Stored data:
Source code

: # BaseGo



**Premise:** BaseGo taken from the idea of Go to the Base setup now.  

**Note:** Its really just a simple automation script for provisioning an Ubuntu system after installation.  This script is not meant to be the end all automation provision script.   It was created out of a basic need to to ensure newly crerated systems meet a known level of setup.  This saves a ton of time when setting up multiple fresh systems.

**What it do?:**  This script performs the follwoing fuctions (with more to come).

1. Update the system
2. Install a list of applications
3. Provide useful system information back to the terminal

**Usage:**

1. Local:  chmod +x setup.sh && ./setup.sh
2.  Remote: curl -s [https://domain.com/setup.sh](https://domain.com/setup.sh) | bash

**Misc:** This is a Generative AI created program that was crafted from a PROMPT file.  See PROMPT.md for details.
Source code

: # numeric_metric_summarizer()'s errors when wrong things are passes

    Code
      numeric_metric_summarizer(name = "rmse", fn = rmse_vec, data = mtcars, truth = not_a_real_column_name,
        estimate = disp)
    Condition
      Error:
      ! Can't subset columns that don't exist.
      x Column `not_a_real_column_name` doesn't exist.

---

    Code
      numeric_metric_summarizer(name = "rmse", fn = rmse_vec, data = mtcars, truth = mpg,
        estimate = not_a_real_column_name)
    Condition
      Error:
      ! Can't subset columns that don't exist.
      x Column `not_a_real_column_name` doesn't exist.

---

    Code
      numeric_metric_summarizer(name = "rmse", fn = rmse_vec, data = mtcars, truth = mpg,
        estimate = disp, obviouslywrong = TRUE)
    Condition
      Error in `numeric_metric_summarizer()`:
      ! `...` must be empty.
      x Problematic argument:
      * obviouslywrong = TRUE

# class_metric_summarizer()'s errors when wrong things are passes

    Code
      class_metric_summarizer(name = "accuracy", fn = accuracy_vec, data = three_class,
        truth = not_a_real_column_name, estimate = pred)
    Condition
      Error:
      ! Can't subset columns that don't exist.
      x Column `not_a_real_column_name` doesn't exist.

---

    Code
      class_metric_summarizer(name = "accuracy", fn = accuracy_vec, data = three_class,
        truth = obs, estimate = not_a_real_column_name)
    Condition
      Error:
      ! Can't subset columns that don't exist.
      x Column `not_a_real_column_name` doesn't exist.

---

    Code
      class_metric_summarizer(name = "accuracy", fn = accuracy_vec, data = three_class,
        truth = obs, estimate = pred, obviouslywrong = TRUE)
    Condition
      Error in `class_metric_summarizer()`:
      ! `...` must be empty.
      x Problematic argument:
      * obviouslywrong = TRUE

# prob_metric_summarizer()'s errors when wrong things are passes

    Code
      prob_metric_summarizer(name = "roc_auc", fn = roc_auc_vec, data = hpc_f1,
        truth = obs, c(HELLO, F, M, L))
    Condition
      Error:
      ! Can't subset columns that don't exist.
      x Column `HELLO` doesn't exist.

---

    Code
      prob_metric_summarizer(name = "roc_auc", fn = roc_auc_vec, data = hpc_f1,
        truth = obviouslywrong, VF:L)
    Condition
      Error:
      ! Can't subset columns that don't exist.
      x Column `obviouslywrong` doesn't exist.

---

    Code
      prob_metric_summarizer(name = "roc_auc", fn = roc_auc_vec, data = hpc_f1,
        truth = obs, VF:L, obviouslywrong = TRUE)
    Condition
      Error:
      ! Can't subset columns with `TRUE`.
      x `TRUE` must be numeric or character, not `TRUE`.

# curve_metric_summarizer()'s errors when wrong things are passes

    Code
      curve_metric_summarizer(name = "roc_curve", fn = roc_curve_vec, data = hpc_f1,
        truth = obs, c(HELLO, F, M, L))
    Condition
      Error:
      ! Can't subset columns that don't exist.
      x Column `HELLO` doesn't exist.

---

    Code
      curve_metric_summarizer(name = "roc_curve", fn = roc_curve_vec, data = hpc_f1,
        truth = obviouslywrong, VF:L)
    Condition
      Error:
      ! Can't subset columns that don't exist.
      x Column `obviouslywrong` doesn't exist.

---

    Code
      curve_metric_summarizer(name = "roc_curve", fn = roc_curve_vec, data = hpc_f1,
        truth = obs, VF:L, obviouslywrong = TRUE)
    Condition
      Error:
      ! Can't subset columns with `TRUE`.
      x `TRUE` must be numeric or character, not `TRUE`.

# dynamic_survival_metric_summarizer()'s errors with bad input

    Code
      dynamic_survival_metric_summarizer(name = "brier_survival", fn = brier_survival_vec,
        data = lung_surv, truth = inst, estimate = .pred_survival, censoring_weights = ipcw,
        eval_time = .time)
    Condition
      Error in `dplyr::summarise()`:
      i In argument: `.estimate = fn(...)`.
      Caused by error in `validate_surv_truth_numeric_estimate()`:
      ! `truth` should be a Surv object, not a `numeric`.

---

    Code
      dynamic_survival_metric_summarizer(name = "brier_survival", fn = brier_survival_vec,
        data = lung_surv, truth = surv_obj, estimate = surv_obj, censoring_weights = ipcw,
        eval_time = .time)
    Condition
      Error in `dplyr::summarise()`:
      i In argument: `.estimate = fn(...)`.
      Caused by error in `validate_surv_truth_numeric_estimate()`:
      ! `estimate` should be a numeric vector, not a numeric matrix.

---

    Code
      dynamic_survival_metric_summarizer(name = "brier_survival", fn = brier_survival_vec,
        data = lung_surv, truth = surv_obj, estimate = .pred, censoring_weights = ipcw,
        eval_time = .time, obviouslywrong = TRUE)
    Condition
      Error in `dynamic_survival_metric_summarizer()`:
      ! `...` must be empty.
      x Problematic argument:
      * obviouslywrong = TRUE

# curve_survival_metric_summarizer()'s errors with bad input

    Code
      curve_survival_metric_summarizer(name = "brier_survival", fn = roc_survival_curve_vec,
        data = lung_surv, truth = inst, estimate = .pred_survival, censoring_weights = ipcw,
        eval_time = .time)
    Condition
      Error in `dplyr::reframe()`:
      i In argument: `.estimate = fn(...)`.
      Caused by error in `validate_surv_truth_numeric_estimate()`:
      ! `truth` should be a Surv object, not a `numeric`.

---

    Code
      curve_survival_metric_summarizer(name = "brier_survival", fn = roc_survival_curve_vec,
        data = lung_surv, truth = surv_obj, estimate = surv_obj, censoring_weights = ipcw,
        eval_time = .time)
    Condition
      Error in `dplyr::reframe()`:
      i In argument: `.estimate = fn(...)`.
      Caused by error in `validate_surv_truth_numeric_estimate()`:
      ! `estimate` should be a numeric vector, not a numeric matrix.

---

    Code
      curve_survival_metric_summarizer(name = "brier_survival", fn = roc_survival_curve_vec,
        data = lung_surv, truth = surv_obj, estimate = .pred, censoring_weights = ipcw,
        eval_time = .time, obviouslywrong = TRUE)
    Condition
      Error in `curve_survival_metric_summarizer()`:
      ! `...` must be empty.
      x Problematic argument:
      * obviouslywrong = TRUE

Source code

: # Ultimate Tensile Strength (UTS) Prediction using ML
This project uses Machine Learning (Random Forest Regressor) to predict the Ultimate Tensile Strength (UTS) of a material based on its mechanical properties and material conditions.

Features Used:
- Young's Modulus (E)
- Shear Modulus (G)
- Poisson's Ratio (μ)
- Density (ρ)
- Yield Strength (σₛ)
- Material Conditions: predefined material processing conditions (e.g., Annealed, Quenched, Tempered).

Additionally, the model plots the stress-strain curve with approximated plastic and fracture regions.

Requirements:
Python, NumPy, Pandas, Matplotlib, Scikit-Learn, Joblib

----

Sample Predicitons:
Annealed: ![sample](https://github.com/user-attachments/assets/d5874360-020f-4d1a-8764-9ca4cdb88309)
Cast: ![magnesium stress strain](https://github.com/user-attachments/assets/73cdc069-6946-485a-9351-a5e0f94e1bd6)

* What is required
Scan the entries above and report the number of lines that contain the word "github", with no added text.

* Answer to this problem
2